_Instructions to follow_
Restate every line below word for word, but drop each picture.

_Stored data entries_
┌──

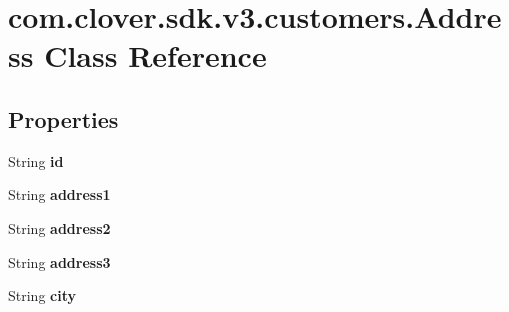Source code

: \hypertarget{classcom_1_1clover_1_1sdk_1_1v3_1_1customers_1_1_address}{}\section{com.\+clover.\+sdk.\+v3.\+customers.\+Address Class Reference}
\label{classcom_1_1clover_1_1sdk_1_1v3_1_1customers_1_1_address}
\subsection*{Properties}
\begin{DoxyCompactItemize}
\item 
\mbox{\label{classcom_1_1clover_1_1sdk_1_1v3_1_1customers_1_1_address_a352fc2a275002b7be701394b061463df}} 
String {\bfseries id}
\item 
\mbox{\label{classcom_1_1clover_1_1sdk_1_1v3_1_1customers_1_1_address_a866e0e686202aa894ed81871cf791489}} 
String {\bfseries address1}
\item 
\mbox{\label{classcom_1_1clover_1_1sdk_1_1v3_1_1customers_1_1_address_aa180e104ea7d2b3f358e69e55b649fa6}} 
String {\bfseries address2}
\item 
\mbox{\label{classcom_1_1clover_1_1sdk_1_1v3_1_1customers_1_1_address_a43d80dd5f9157a717d2dd8167f6b9cbf}} 
String {\bfseries address3}
\item 
\mbox{\label{classcom_1_1clover_1_1sdk_1_1v3_1_1customers_1_1_address_adee08f67e3a02a18ee7ad3d9b457c072}} 
String {\bfseries city}
\item 

\end{DoxyCompactItemize}
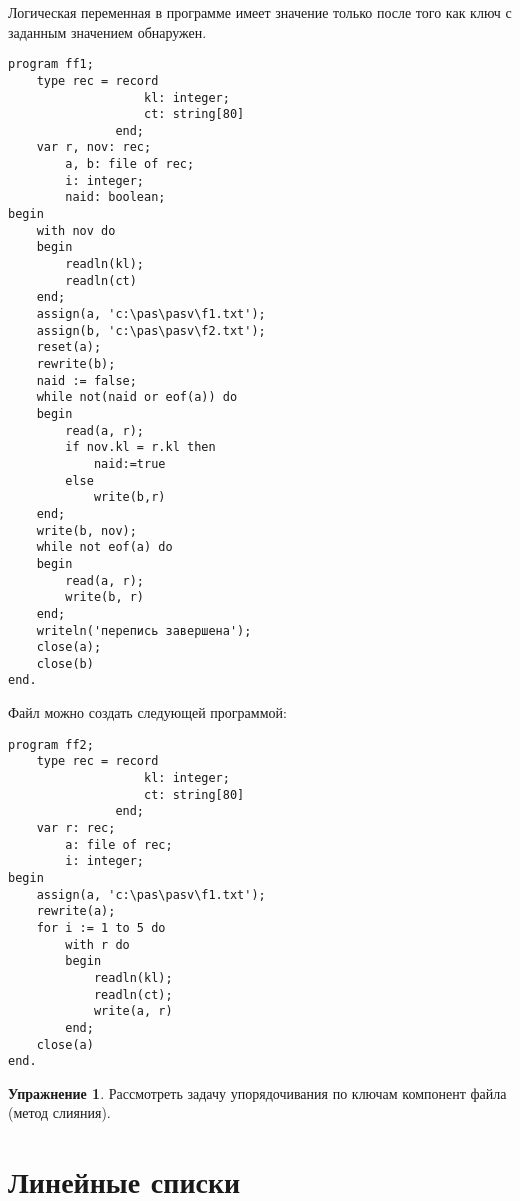 \documentclass[12pt,a4paper]{article}
\theoremstyle{plain}
\theoremstyle{definition}
\newtheorem*{task}{Упражнение}
\theoremstyle{remark}
\begin{document}
Логическая переменная \verb@naid@ в программе имеет значение \verb@true@ только после того как ключ с заданным значением обнаружен.

\begin{verbatim}
program ff1;
    type rec = record
                   kl: integer;
                   ct: string[80]
               end;
    var r, nov: rec;
        a, b: file of rec;
        i: integer;
        naid: boolean;
begin
    with nov do
    begin
        readln(kl);
        readln(ct)
    end;
    assign(a, 'c:\pas\pasv\f1.txt');
    assign(b, 'c:\pas\pasv\f2.txt');
    reset(a);
    rewrite(b);
    naid := false;
    while not(naid or eof(a)) do
    begin
        read(a, r);
        if nov.kl = r.kl then
            naid:=true
        else
            write(b,r)
    end;
    write(b, nov);
    while not eof(a) do
    begin
        read(a, r);
        write(b, r)
    end;
    writeln('перепись завершена');
    close(a);
    close(b)
end.
\end{verbatim}

Файл  можно создать следующей программой:

\begin{verbatim}
program ff2;
    type rec = record
                   kl: integer;
                   ct: string[80]
               end;
    var r: rec;
        a: file of rec;
        i: integer;
begin
    assign(a, 'c:\pas\pasv\f1.txt');
    rewrite(a);
    for i := 1 to 5 do
        with r do
        begin
            readln(kl);
            readln(ct);
            write(a, r)
        end;
    close(a)
end.
\end{verbatim}

\begin{task}
Рассмотреть задачу упорядочивания по ключам компонент файла (метод слияния).
\end{task}

\section{Линейные списки}
\end{document}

└──

_Answer to the problem_
Source code

: \hypertarget{classcom_1_1clover_1_1sdk_1_1v3_1_1customers_1_1_address}{}\section{com.\+clover.\+sdk.\+v3.\+customers.\+Address Class Reference}
\label{classcom_1_1clover_1_1sdk_1_1v3_1_1customers_1_1_address}
\subsection*{Properties}
\begin{DoxyCompactItemize}
\item 
\mbox{\label{classcom_1_1clover_1_1sdk_1_1v3_1_1customers_1_1_address_a352fc2a275002b7be701394b061463df}} 
String {\bfseries id}
\item 
\mbox{\label{classcom_1_1clover_1_1sdk_1_1v3_1_1customers_1_1_address_a866e0e686202aa894ed81871cf791489}} 
String {\bfseries address1}
\item 
\mbox{\label{classcom_1_1clover_1_1sdk_1_1v3_1_1customers_1_1_address_aa180e104ea7d2b3f358e69e55b649fa6}} 
String {\bfseries address2}
\item 
\mbox{\label{classcom_1_1clover_1_1sdk_1_1v3_1_1customers_1_1_address_a43d80dd5f9157a717d2dd8167f6b9cbf}} 
String {\bfseries address3}
\item 
\mbox{\label{classcom_1_1clover_1_1sdk_1_1v3_1_1customers_1_1_address_adee08f67e3a02a18ee7ad3d9b457c072}} 
String {\bfseries city}
\item 

\end{DoxyCompactItemize}
 \documentclass[12pt,a4paper]{article}
\theoremstyle{plain}
\theoremstyle{definition}
\newtheorem*{task}{Упражнение}
\theoremstyle{remark}
\begin{document}
Логическая переменная \verb@naid@ в программе имеет значение \verb@true@ только после того как ключ с заданным значением обнаружен.

\begin{verbatim}
program ff1;
    type rec = record
                   kl: integer;
                   ct: string[80]
               end;
    var r, nov: rec;
        a, b: file of rec;
        i: integer;
        naid: boolean;
begin
    with nov do
    begin
        readln(kl);
        readln(ct)
    end;
    assign(a, 'c:\pas\pasv\f1.txt');
    assign(b, 'c:\pas\pasv\f2.txt');
    reset(a);
    rewrite(b);
    naid := false;
    while not(naid or eof(a)) do
    begin
        read(a, r);
        if nov.kl = r.kl then
            naid:=true
        else
            write(b,r)
    end;
    write(b, nov);
    while not eof(a) do
    begin
        read(a, r);
        write(b, r)
    end;
    writeln('перепись завершена');
    close(a);
    close(b)
end.
\end{verbatim}

Файл  можно создать следующей программой:

\begin{verbatim}
program ff2;
    type rec = record
                   kl: integer;
                   ct: string[80]
               end;
    var r: rec;
        a: file of rec;
        i: integer;
begin
    assign(a, 'c:\pas\pasv\f1.txt');
    rewrite(a);
    for i := 1 to 5 do
        with r do
        begin
            readln(kl);
            readln(ct);
            write(a, r)
        end;
    close(a)
end.
\end{verbatim}

\begin{task}
Рассмотреть задачу упорядочивания по ключам компонент файла (метод слияния).
\end{task}

\section{Линейные списки}
\end{document}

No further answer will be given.